On January 25, 2010, 52-year-old offender Charles L Jackson was stabbed by another inmate shortly before 1:30 Saturday as offenders were being released to go to recreation. Jackson, who previously lived in Marion, was transported to the facility's emergency room, where he was pronounced dead about 45 minutes later. Jackson had been sentenced to 80 years for rape in Grant County.

On May 28, 2011, Timothy Knapp was stabbed around 1:45 p.m. Saturday in a segregation unit. Officers rushed the victim to the in-house health care center where less than an hour later he was pronounced dead. Knapp had been serving a three-year sentence for an arson conviction in Marion County.

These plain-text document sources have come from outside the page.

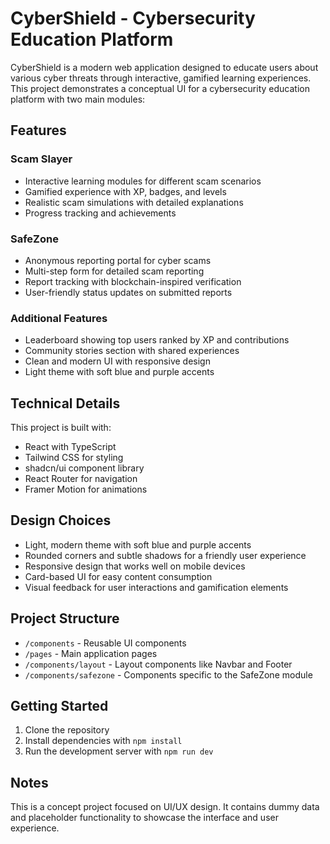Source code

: 
# CyberShield - Cybersecurity Education Platform

CyberShield is a modern web application designed to educate users about various cyber threats through interactive, gamified learning experiences. This project demonstrates a conceptual UI for a cybersecurity education platform with two main modules:

## Features

### Scam Slayer
- Interactive learning modules for different scam scenarios
- Gamified experience with XP, badges, and levels
- Realistic scam simulations with detailed explanations
- Progress tracking and achievements

### SafeZone
- Anonymous reporting portal for cyber scams
- Multi-step form for detailed scam reporting
- Report tracking with blockchain-inspired verification
- User-friendly status updates on submitted reports

### Additional Features
- Leaderboard showing top users ranked by XP and contributions
- Community stories section with shared experiences
- Clean and modern UI with responsive design
- Light theme with soft blue and purple accents

## Technical Details

This project is built with:

- React with TypeScript
- Tailwind CSS for styling
- shadcn/ui component library
- React Router for navigation
- Framer Motion for animations

## Design Choices

- Light, modern theme with soft blue and purple accents
- Rounded corners and subtle shadows for a friendly user experience
- Responsive design that works well on mobile devices
- Card-based UI for easy content consumption
- Visual feedback for user interactions and gamification elements

## Project Structure

- `/components` - Reusable UI components
- `/pages` - Main application pages
- `/components/layout` - Layout components like Navbar and Footer
- `/components/safezone` - Components specific to the SafeZone module

## Getting Started

1. Clone the repository
2. Install dependencies with `npm install`
3. Run the development server with `npm run dev`

## Notes

This is a concept project focused on UI/UX design. It contains dummy data and placeholder functionality to showcase the interface and user experience.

On July 16, 2011, Daniel Dewitt was attacked by two offenders around 6:30 a.m. Saturday when the offenders, all housed in the facility's "H" cell house, were being released to the gym for recreation. The offenders stabbed Dewitt several times in an act of gang violence and he was pronounced dead at a local hospital hours later. Dewitt was six months into a 17-year sentence for dealing in a controlled substance and a ten-year sentence for being a felon in possession of a firearm.

==Notable Inmates==
- John Dillinger, the notorious bank robber and one of the prison's most famous inmates, was sent to the Indiana State Reformatory at Pendleton in the mid-1920s. In September 1924, Dillinger and a friend robbed a grocery store in Mooresville, Indiana. While the grocer was not seriously hurt, Dillinger did beat him with an iron belt wrapped in cloth. His sentencing of 10–20 years was the maximum sentence one could receive for the crime. While at Pendleton, Dillinger worked in the shirt factory at the facility and often succeeded in doubling his quota. After his wife, Beryl, divorced him and he was denied parole in 1929, Dillinger requested and was granted a transfer to the State Prison at Michigan City, Indiana. After he was finally granted parole in May 1933, he continued his storied escapades around the Mid-West until he was shot and killed on July 22, 1934.
- Richard Hobbs, Coy Hubbard, and John Baniszewski Jr
- Jim Ligon – sentenced for three years there due to "assault and battery with intent to gratify sexual desires" after playing with the Harlem Magicians while directly out of high school; later became an All-Star player for the American Basketball Association during the 1969 ABA All-Star Game despite going undrafted as a player due to his stint in prison.
- Richard Matthew Allen - perpetrator of the 2017 Delphi Murders, left Indiana in July 2025 to serve his sentence at Lexington Assessment and Reception Center in Lexington, Oklahoma after spending time at Pendleton and Westville.
- Benjamin Jackson - former Columbus Township Trustee.